Dua kendala di atas terlihat mulai dapat diantisipasi melalui digitalisasi selama beberapa tahun terakhir. Digital banking ringkasnya adalah penggunaan teknologi digital di sektor perbankan untuk menyediakan layanan bagi para nasabah. Digitalisasi tentu tidak hanya memindah layanan dari kertas ke komputer saja. Digital banking mencakup perubahan proses bisnis yang pada akhirnya dapat meningkatkan kualitas dan efisiensi layanan pada nasabah. Industri perbankan saat ini terlihat gesit memperbaiki kualitas fitur-fitur internet & mobile banking-nya. Bahkan beberapa bank yang sepenuhnya digital saat ini telah beroperasi di Indonesia.

Dampak digitalisasi layanan pada industri perbankan sudah terlihat seperti yang dicatat Statistik Perbankan Indonesia. Selama periode 2016 sampai 2020, jumlah kantor bank turun dari 32.730 menjadi 30.733 kantor saja, yang juga diikuti dengan penurunan jumlah pegawai industri perbankan. Akibat efisiensi ini, total keuntungan industri juga naik dari Rp106 triliun menjadi Rp156 triliun pada 2019. Upaya efisiensi ini masih bisa berlanjut mengingat proses bisnis sebagian besar bank di Indonesia saat ini masih sangat bergantung pada layanan tatap muka seperti pembukaan rekening maupun pengajuan pembiayaan.

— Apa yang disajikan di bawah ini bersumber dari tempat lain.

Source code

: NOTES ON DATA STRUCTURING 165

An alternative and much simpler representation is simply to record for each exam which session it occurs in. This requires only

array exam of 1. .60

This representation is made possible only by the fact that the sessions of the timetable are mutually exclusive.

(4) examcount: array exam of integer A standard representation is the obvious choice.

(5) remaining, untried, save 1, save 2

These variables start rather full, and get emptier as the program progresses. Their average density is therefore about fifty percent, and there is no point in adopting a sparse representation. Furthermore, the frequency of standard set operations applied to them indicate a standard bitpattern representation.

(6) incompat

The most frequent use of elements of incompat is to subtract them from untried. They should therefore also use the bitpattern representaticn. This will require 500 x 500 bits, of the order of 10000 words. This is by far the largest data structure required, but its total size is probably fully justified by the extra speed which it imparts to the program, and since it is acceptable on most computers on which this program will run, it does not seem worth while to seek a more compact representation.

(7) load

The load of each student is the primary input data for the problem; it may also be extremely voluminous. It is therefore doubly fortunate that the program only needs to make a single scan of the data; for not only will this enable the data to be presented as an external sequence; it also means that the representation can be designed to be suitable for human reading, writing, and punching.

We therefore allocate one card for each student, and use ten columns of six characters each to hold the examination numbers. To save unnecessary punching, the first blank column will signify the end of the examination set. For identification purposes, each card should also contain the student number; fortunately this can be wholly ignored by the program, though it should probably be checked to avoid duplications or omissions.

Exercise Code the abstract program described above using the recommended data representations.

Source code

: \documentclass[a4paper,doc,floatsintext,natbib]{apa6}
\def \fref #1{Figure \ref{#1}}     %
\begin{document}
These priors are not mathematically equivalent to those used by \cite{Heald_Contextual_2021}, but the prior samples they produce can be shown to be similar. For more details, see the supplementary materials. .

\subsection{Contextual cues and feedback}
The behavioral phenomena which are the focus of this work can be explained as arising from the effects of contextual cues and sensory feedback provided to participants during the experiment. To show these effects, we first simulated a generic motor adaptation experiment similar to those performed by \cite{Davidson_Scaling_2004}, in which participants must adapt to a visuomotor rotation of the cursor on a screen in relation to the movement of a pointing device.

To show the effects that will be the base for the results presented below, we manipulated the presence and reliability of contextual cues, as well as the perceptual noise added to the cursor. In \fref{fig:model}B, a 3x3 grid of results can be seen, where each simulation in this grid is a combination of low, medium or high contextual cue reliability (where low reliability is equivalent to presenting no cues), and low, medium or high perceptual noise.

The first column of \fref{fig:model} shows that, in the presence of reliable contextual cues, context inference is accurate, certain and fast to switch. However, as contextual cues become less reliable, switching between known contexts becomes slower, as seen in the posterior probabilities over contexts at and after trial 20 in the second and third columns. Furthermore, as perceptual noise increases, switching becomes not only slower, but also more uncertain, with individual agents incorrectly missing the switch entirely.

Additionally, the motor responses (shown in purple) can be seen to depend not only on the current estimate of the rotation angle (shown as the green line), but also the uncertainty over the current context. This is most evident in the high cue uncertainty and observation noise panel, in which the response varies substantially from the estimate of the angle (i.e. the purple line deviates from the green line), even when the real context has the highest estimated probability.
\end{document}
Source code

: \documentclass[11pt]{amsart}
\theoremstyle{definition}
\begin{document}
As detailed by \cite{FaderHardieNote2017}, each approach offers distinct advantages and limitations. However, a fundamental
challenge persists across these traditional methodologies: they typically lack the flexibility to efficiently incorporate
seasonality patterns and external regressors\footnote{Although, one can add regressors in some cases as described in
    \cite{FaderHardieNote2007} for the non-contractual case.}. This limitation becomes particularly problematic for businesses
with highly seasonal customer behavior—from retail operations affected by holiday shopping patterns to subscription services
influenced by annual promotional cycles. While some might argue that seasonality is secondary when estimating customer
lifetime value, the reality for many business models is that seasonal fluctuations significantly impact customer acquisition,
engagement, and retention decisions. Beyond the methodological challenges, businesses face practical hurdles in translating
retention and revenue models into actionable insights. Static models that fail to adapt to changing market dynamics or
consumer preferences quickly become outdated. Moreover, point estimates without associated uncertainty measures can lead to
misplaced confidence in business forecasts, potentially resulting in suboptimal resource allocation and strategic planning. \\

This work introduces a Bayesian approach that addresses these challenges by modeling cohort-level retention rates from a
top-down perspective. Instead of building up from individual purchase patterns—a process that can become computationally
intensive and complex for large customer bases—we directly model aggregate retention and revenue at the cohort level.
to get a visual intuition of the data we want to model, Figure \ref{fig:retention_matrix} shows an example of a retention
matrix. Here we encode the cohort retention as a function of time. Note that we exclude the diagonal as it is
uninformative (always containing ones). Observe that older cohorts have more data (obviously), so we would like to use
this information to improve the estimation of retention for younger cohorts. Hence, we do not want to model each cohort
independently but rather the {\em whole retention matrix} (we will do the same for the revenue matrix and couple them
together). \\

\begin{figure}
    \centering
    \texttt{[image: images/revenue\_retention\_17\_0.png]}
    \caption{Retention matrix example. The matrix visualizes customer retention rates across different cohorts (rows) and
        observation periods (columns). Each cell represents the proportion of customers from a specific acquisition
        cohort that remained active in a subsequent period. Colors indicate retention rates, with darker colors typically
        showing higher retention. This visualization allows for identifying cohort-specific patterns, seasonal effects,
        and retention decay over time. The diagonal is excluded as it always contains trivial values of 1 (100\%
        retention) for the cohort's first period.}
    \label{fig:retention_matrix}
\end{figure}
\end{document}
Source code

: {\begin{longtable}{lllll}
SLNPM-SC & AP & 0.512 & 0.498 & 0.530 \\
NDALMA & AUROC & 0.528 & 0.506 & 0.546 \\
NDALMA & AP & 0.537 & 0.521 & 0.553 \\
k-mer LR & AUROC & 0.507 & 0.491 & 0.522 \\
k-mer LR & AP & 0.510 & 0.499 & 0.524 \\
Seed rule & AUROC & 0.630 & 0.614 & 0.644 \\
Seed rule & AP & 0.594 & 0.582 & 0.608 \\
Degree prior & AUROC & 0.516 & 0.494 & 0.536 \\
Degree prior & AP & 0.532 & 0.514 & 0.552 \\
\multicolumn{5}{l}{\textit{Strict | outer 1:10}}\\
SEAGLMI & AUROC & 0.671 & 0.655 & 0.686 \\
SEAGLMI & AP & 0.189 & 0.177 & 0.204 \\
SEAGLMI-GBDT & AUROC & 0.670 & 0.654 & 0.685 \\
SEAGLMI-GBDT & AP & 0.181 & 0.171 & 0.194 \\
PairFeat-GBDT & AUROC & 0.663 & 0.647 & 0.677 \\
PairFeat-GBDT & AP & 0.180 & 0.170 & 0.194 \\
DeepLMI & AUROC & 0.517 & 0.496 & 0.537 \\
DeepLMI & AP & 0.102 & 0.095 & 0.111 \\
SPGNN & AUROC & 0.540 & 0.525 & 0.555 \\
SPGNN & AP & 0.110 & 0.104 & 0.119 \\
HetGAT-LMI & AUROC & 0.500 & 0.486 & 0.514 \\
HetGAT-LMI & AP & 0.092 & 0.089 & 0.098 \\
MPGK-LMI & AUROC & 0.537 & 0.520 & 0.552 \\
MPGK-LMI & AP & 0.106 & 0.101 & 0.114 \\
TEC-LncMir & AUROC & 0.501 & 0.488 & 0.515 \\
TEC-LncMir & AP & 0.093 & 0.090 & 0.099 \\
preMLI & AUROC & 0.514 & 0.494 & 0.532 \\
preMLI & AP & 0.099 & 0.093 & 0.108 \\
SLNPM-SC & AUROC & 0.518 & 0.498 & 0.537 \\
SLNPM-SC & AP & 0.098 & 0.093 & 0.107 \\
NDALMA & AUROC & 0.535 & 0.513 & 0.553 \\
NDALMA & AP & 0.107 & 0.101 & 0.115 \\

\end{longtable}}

Arus digitalisasi ini relevan dengan profil perbankan syariah Indonesia. Jumlah kantor bank syariah (di luar unit usaha syariah dan office channeling) hanya mencapai 1.856 kantor, atau hanya 6% dari total kantor bank di Indonesia. Inilah sebabnya Anda kemungkinan besar hanya menjumpai kantor cabang bank syariah di kota-kota besar saja. Namun, lanskap ini tidak perlu membuat industri perbankan syariah berkecil hati. 44% masyarakat Indonesia saat ini tinggal di perdesaan dan kemungkinan besar belum menerima layanan perbankan yang optimal. Akuisisi dan retensi nasabah, penyaluran kredit, dan penyediaan layanan perbankan dapat dilakukan tanpa melalui kantor cabang apabila bank tersebut telah mengoptimalkan layanan digital banking-nya.

Selain itu, digitalisasi juga berpotensi mendorong akses pembiayaan dan permodalan pada segmen nasabah yang selama ini tidak memenuhi kriteria pembiayaan lembaga keuangan. Industri perbankan memang harus mulai berpikir out of the box. Bagaimana jika, misalnya, credit scoring tidak hanya dibangun berdasarkan data keuangan historis calon nasabah, tetapi berdasarkan profiling karakter nasabah melalui jejak digitalnya? Bagaimana cara mendeteksi lebih dini kecurangan yang berpotensi merugikan bank? Apabila pertanyaan ini berhasil dijawab dengan metodologi yang robust, masyarakat yang selama ini kesulitan memperoleh pembiayaan karena tidak memiliki aset untuk dijaminkan atau catatan kredit yang terpercaya tetap bisa mengakses pembiayaan dengan margin yang terjangkau.

Tentu saja terdapat beberapa tantangan terkait implementasi teknik ini, dari masalah etis, metodologi, sampai ketersediaan infrastruktur digital. Namun, melihat terus tumbuhnya penetrasi internet di masyarakat dan berkembangnya institusi pendidikan terkait data science, rasanya kita akan menjumpai hal ini tak lama lagi. Industri perbankan mulai perlu mempersiapkan diri pada kemungkinan implementasi teknik-teknik progresif seperti ini. Lebih berisiko, betul; tapi worth trying.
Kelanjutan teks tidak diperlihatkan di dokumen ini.